● **EXERCISE INSTRUCTIONS**: Which lines of the entries below contain the string "return"? Copy each one.
EXTRACTED ENTRIES section start
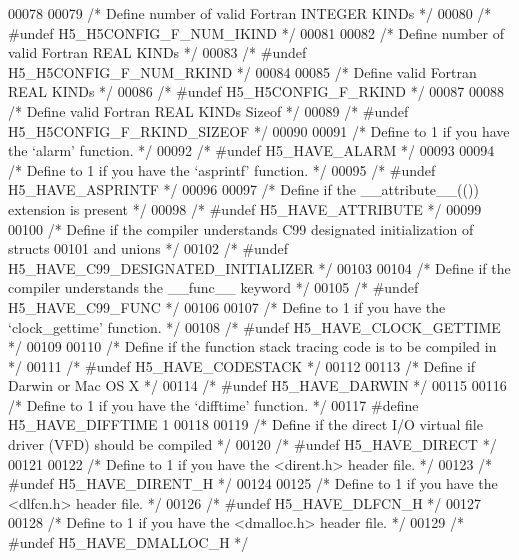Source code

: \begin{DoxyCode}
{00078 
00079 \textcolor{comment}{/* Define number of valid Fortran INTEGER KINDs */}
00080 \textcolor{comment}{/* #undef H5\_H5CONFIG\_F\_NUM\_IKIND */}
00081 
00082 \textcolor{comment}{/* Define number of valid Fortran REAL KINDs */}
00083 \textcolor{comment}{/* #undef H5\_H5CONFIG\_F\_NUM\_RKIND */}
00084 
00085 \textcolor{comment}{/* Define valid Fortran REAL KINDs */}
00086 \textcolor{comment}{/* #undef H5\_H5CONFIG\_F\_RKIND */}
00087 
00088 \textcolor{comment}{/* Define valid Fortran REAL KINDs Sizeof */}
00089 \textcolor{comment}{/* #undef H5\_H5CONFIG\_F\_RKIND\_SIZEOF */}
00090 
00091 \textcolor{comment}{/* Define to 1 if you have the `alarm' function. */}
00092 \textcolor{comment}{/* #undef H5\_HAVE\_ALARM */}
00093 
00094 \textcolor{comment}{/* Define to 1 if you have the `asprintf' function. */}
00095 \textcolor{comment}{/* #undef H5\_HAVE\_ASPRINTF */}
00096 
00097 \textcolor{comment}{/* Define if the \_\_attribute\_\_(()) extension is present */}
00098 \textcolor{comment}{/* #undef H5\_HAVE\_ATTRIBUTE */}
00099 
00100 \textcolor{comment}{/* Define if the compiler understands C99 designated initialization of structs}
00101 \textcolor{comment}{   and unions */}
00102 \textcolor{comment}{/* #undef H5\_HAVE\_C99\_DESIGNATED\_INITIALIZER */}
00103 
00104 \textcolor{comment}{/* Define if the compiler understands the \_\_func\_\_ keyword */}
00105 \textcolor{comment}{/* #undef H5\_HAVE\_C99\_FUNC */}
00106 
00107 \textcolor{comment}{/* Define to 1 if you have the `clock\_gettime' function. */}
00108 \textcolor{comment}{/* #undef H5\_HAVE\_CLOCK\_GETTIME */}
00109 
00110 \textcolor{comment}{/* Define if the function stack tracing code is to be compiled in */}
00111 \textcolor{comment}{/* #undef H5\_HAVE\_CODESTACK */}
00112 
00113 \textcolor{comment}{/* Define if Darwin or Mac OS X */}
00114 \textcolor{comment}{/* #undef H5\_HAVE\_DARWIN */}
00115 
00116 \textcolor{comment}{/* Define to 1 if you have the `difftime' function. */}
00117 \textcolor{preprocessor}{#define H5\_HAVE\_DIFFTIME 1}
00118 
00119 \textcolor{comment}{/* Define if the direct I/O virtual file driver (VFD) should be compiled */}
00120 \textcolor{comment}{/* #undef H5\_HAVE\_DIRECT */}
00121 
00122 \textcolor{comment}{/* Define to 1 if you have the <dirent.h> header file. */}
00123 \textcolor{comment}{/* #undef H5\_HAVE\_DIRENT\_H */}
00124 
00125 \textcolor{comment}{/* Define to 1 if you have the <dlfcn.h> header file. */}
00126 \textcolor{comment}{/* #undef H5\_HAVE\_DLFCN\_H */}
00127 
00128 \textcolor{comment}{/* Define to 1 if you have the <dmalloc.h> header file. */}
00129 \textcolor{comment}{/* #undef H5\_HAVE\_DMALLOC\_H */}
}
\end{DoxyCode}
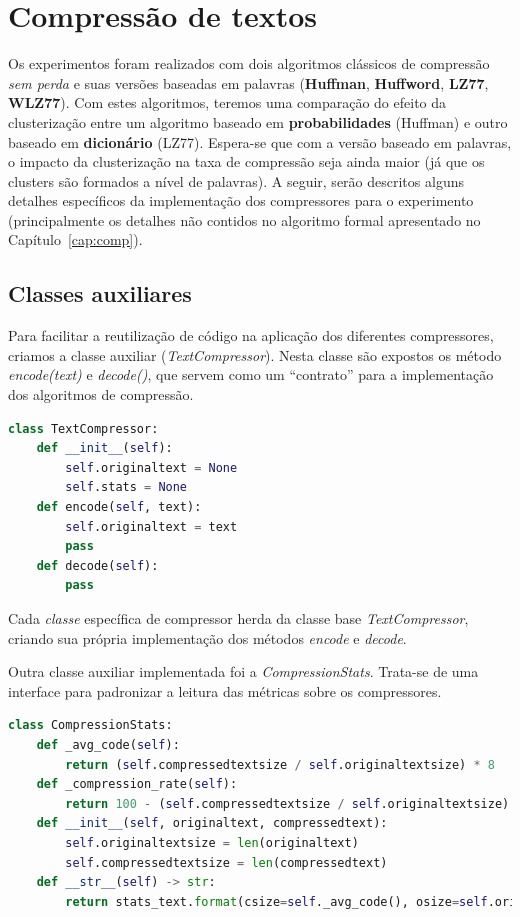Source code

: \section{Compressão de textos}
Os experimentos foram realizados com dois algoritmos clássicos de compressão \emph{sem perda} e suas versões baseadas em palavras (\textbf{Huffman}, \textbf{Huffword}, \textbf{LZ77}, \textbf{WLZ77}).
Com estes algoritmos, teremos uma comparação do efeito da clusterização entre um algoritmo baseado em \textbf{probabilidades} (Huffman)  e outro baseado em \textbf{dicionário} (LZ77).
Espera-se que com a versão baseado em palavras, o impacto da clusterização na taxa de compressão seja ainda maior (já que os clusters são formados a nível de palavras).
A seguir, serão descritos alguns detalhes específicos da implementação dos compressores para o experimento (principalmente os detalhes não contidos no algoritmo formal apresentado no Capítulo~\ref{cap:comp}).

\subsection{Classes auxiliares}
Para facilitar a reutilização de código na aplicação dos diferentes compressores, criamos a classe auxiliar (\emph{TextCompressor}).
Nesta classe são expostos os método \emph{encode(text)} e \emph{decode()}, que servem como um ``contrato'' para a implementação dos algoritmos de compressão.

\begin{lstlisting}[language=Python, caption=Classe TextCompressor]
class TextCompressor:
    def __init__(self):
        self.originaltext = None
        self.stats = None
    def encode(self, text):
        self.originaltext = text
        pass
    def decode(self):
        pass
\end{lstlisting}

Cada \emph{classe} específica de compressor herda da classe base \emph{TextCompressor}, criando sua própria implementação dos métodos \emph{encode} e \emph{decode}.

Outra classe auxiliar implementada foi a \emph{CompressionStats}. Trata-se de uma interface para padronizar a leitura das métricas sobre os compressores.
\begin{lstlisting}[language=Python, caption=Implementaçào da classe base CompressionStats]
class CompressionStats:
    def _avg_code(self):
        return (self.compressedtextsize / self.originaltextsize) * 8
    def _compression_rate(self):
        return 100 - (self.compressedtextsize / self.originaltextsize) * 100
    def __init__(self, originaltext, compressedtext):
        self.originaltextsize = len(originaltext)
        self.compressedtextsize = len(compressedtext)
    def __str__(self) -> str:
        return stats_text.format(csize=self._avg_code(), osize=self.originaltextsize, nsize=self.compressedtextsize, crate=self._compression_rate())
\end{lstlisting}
EXTRACTED ENTRIES section end
● **SOLUTION TO THE PROBLEM**:
        return (self.compressedtextsize / self.originaltextsize) * 8
        return 100 - (self.compressedtextsize / self.originaltextsize) * 100
        return stats_text.format(csize=self._avg_code(), osize=self.originaltextsize, nsize=self.compressedtextsize, crate=self._compression_rate())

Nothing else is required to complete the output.